William Faulkner
Writer
Name at birth: William Cuthbert Falkner
William Faulkner wrote As I Lay Dying (1930) and other novels, short stories and plays. Many of his stories took place in fictional Yoknapatawpha County, Mississippi, and Faulkner's writings gave an almost mythological status to the culture of the southeastern United States. He also wrote screenplays for Hollywood, including the 1944 adaptation of Raymond Chandler's The Big Sleep starring Humphrey Bogart and Lauren Bacall. His most famous novels include The Sound and the Fury (1929), Light in August (1932), Absalom! Absalom! (1936), and The Reivers (1962). In 1949 he was awarded the Nobel Prize in literature ""for his powerful and artistically unique contribution to the modern American novel."

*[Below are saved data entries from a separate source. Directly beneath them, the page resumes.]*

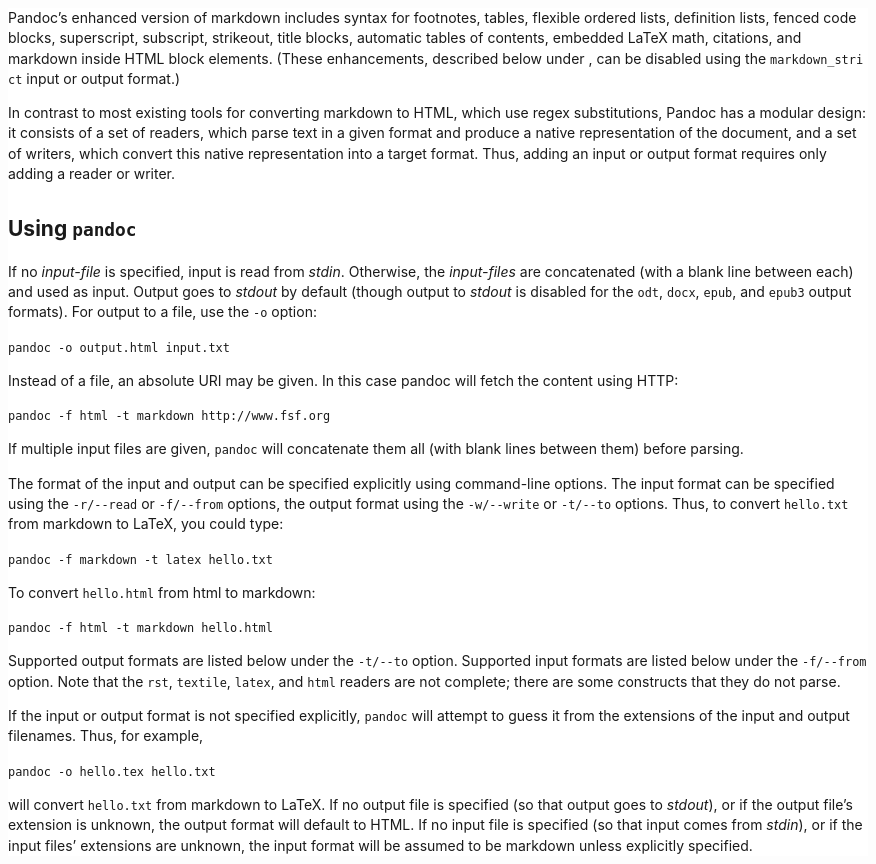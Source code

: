 Pandoc’s enhanced version of markdown includes syntax for footnotes,
tables, flexible ordered lists, definition lists, fenced code blocks,
superscript, subscript, strikeout, title blocks, automatic tables of
contents, embedded LaTeX math, citations, and markdown inside HTML block
elements. (These enhancements, described below under , can be disabled
using the `markdown_strict` input or output format.)

In contrast to most existing tools for converting markdown to HTML,
which use regex substitutions, Pandoc has a modular design: it consists
of a set of readers, which parse text in a given format and produce a
native representation of the document, and a set of writers, which
convert this native representation into a target format. Thus, adding an
input or output format requires only adding a reader or writer.

Using `pandoc`
--------------

If no *input-file* is specified, input is read from *stdin*. Otherwise,
the *input-files* are concatenated (with a blank line between each) and
used as input. Output goes to *stdout* by default (though output to
*stdout* is disabled for the `odt`, `docx`, `epub`, and `epub3` output
formats). For output to a file, use the `-o` option:

    pandoc -o output.html input.txt

Instead of a file, an absolute URI may be given. In this case pandoc
will fetch the content using HTTP:

    pandoc -f html -t markdown http://www.fsf.org

If multiple input files are given, `pandoc` will concatenate them all
(with blank lines between them) before parsing.

The format of the input and output can be specified explicitly using
command-line options. The input format can be specified using the
`-r/--read` or `-f/--from` options, the output format using the
`-w/--write` or `-t/--to` options. Thus, to convert `hello.txt` from
markdown to LaTeX, you could type:

    pandoc -f markdown -t latex hello.txt

To convert `hello.html` from html to markdown:

    pandoc -f html -t markdown hello.html

Supported output formats are listed below under the `-t/--to` option.
Supported input formats are listed below under the `-f/--from` option.
Note that the `rst`, `textile`, `latex`, and `html` readers are not
complete; there are some constructs that they do not parse.

If the input or output format is not specified explicitly, `pandoc` will
attempt to guess it from the extensions of the input and output
filenames. Thus, for example,

    pandoc -o hello.tex hello.txt

will convert `hello.txt` from markdown to LaTeX. If no output file is
specified (so that output goes to *stdout*), or if the output file’s
extension is unknown, the output format will default to HTML. If no
input file is specified (so that input comes from *stdin*), or if the
input files’ extensions are unknown, the input format will be assumed to
be markdown unless explicitly specified.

Extra credit: During World War I, when Faulkner was trying to get into the Royal Air Force in Canada (he was too short for the Americans), he changed the spelling of his name so it would look more English. Faulkner did join the RAF, but never made it overseas... Faulker was preceded as Nobel Laureate by T.S. Eliot (1948) and followed by Bertrand Russell (1950).
Other American writers of Faulkner's era include John Steinbeck, Eudora Welty, Ernest Hemingway and Flannery O'Connor.
Four Good Links
Faulkner on the Web
Great background on the man, his books and everything
Books and Writers
Sturdy introduction to Faulkner (and many other writers)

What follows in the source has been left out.